In my last blog, I gave an overview about Kubernetes and highlighted how Kubernetes orchestrates application deployments. There are certainly much more capabilities and concepts to discuss but I don't want to overwhelm you with the details at this point. Rather, I think it is probably a good time to review how IBM zSystems shops orchestrate their z/OS systems, today. On z/OS, this discipline is called Automated Operations. There are different products available from different vendors that provide automated operations. But I like to write about IBM's System Automation in this review. So, let's dive in.
What is System Automation?
System Automation is an IBM z/OS product for automated operations on z/OS. It has a long history and has evolved in lockstep with the needs of the business for high availability, the needs of mainframe departments for simplification, cost reduction and at the same time faster and more reliable automated operator responses, and of course also with the progression of the IBM zSystems and z/OS platform providing more and more capabilities over the years that led to an always growing set of workloads.
System Automation is an IBM Z NetView application that leverages NetView's powerful automation engine to monitor application and system status and to automate any interactions without the need of human operators. System Automation uses policy to describe the set of automated resources, their relationships among each other and their desired status to automate the z/OS system.

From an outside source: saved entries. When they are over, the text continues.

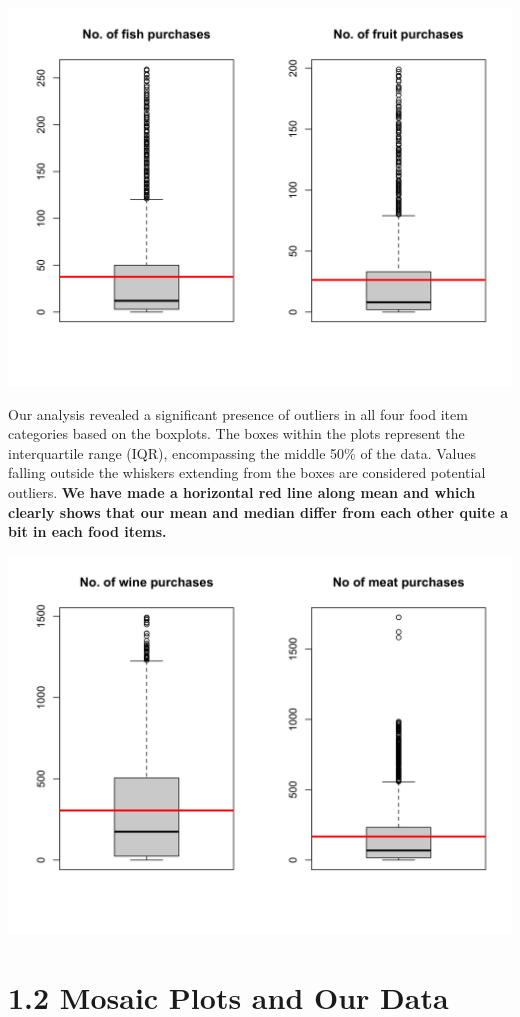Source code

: \documentclass[
  a4paperpaper,
  DIV=11,
  numbers=noendperiod]{scrartcl}
\begin{document}
\includegraphics{Report_files/figure-pdf/unnamed-chunk-3-1.png}

Our analysis revealed a significant presence of outliers in all four
food item categories based on the boxplots. The boxes within the plots
represent the interquartile range (IQR), encompassing the middle 50\% of
the data. Values falling outside the whiskers extending from the boxes
are considered potential outliers. \textbf{We have made a horizontal red
line along mean and which clearly shows that our mean and median differ
from each other quite a bit in each food items.}

\includegraphics{Report_files/figure-pdf/unnamed-chunk-4-1.png}

\hypertarget{mosaic-plots-and-our-data}{%
\section{1.2 Mosaic Plots and Our
Data}\label{mosaic-plots-and-our-data}}
\end{document}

This approach eliminates the need for customers to write code by themselves to control the correct start-up, shutdown and failover sequences of the resources. With the central role of the Automation Manager in a sysplex, System Automation keeps track of all the resources in the entire sysplex and immediately reacts if their observed status deviates from their desired status.
The management scope of System Automation is not limited to the sysplex. In fact, many customers use System Automation as the single point of control to operate their entire z/OS enterprise. With the customizable, graphical user interface component Service Management Unite, operators can not only monitor and control System Automation owned resources, but they can also interact with IBM Z NetView, IBM Z OMEGAMON1 and IBM Z Workload Scheduler2 to integrate performance monitoring and workload automation under one umbrella.
Applications and how they are automated
At the core, most if not all automated operations products on z/OS including System Automation are based on messages. These are text strings that follow a certain standard and that are written to a system console using z/OS write to operator (WTO) and write to operator with reply (WTOR) macros. In some cases, it is the application (started task, job, process) that issues the message, in others it is the system. Each message has an ID followed by some explanatory text and together they convey application and/or system status. Here is an example of a simple status message issued by the z/OS Data Gatherer:
where "ERB105I" is the identifying message ID and "III: DATA GATHERER ACTIVE" indicates that the z/OS Monitor III Data Gather is active.
Additionally, messages have routing and descriptor codes. With the routing code, the issuer can influence to what console a message is sent to. With the descriptor code, the issuer can indicate the criticality of the message. Before the invention of an automated operator in the mid 80s, human operators were responsible for watching such messages and responding to them. But the concept is still used until today. It seems to be very anachronistic, yes, but on the other side it is also a very reliable mechanism to log information to the OPERLOG, informing operators about important situations and at the same time also enabling the operations teams to automatically respond and act.
Using NetView, the Message Revision Table, and Automation Tables, System Automation can trap messages of interest and as a result respond with an automated action. This allows System Automation to follow the lifecycle of an application, i.e., it can see when an application is started and when the application has been fully initialized. Likewise, it can see when an application is stopped or abends and when it finally terminated.
Any change of status due to an error or introduced by an operator who manually interacted with the application, is evaluated immediately by the automation, and can result in a series of coordinated actions that aim for bringing the system back to its desired operational status as defined in the automation policy.
But what does it mean when I speak about "coordinated actions" or "bringing the system back to its desired operational status"? This is called orchestration. Now, very likely the response is not just affecting the application where the status change occurred in the first place, it can also affect other applications, yes even the whole system.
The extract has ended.